On Modeling Log-Volatility

The daily returns of financial assets has become ubiquitous in empirical finance literature. Similarly, the modeling of its variance (or volatility), conditional or not, a center of a myriad of research papers. Because these returns are unpredictable given the past information of the series and its uncertainty depends upon unknowable future developments, a fair estimate of this volatility requires forecasts of the distribution of the returns based on our best information up to today (Engle, 2004). Although the expected value of the returns, given the current set of information, is zero, their variance seems to provide observable `footprints' that change through time in very complicated ways (Shephard, 2005). Several researchers agree that this volatility follows a nonlinear stochastic process of indefinite form. Such a complicate process provides the researcher with the colossal task of its modeling. The caveat is that if the model presupposes an inadequate stochastic process that does not render the entire complexity of the real underlying generating mechanism the pricing of any financial products that depend on this measure will be incorrect and people and institutions may have imperfect hedges which expose them to unwanted risks (Ammermann, 1999).

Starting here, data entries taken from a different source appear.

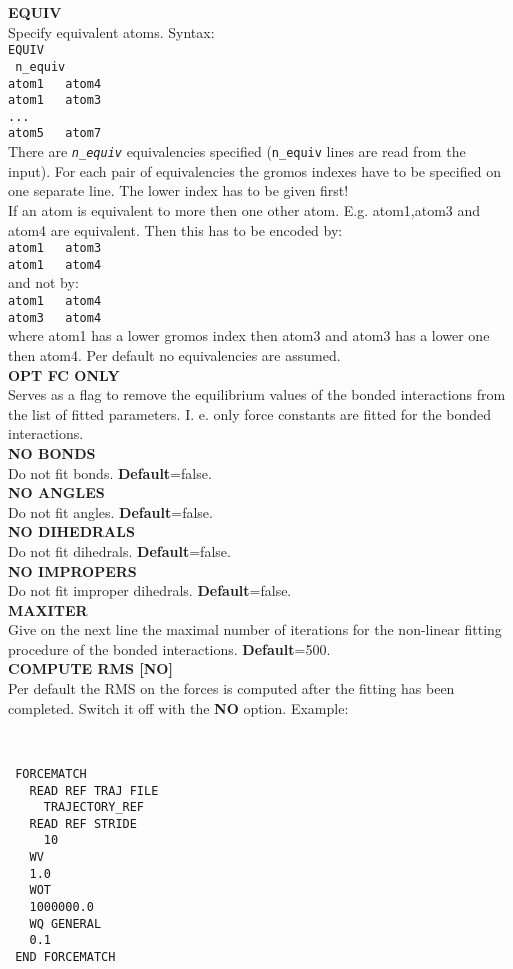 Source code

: \documentclass[twoside,10pt,titlepage,a4paper]{article}
\newcommand{\desc}[1]{%
   \hspace*{\fill} \parbox{130mm}{\sloppy
                          {#1}%
                             }
     \hfill\\\smallskip
   }%
\newcommand{\desc}[1]{#1\vspace{1ex}}
\begin{document}
\desc{
\textbf{EQUIV} \\
Specify equivalent atoms. Syntax: \\

\texttt{EQUIV} \\
\texttt{  n\_equiv \\
atom1 \ \ atom4 \\
atom1 \ \  atom3 \\
... \\
atom5 \ \ atom7} \\

There are \texttt{\textit{n\_equiv}} equivalencies specified (\texttt{n\_equiv} lines are read from the input). For each pair of equivalencies the gromos indexes have to be specified on one separate line. The lower index has to be given first!\\
If an atom is equivalent to more then one other atom. E.g. atom1,atom3 and atom4 are equivalent. Then this has to be encoded by: \\

\texttt{atom1 \ \ atom3 \\
atom1 \ \  atom4} \\

and not by: \\

\texttt{atom1 \ \ atom4 \\
atom3 \ \ atom4 }  \\

where atom1 has a lower gromos index then atom3 and atom3 has a lower one then atom4. Per default no equivalencies are assumed. \\
\textbf{OPT FC ONLY}\\
Serves as a flag to remove the equilibrium values of the bonded interactions from the list of fitted parameters. I. e. only force constants are fitted for the bonded interactions.\\
\textbf{NO BONDS} \\
Do not fit bonds. \textbf{Default}=false. \\
\textbf{NO ANGLES} \\
Do not fit angles. \textbf{Default}=false. \\
\textbf{NO DIHEDRALS} \\
Do not fit dihedrals. \textbf{Default}=false. \\
\textbf{NO IMPROPERS} \\
Do not fit improper dihedrals. \textbf{Default}=false. \\
\textbf{MAXITER} \\
Give on the next line the maximal number of iterations for the non-linear fitting procedure of the bonded interactions. \textbf{Default}=500.\\
\textbf{COMPUTE RMS [NO]}\\
Per default the RMS on the forces is computed after the fitting has been completed. Switch it off with the \textbf{NO} option.  
   Example:}
\begin{verbatim}
 FORCEMATCH
   READ REF TRAJ FILE
     TRAJECTORY_REF
   READ REF STRIDE
     10
   WV
   1.0
   WOT
   1000000.0
   WQ GENERAL
   0.1    
 END FORCEMATCH
\end{verbatim}
\end{document}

In this document we will propose and alternative way of modeling volatility directly as the logarithm of the squared daily returns using a beta-like regression model. This process would render a conditional variance equation similar to that obtained by the Stochastic Volatility Models and easily transformable to the conditional variance obtained through the GARCH methodology. We will then compare our estimates by contrasting the implied standard deviations obtained by our model, the SV framework, and the GARCH framework.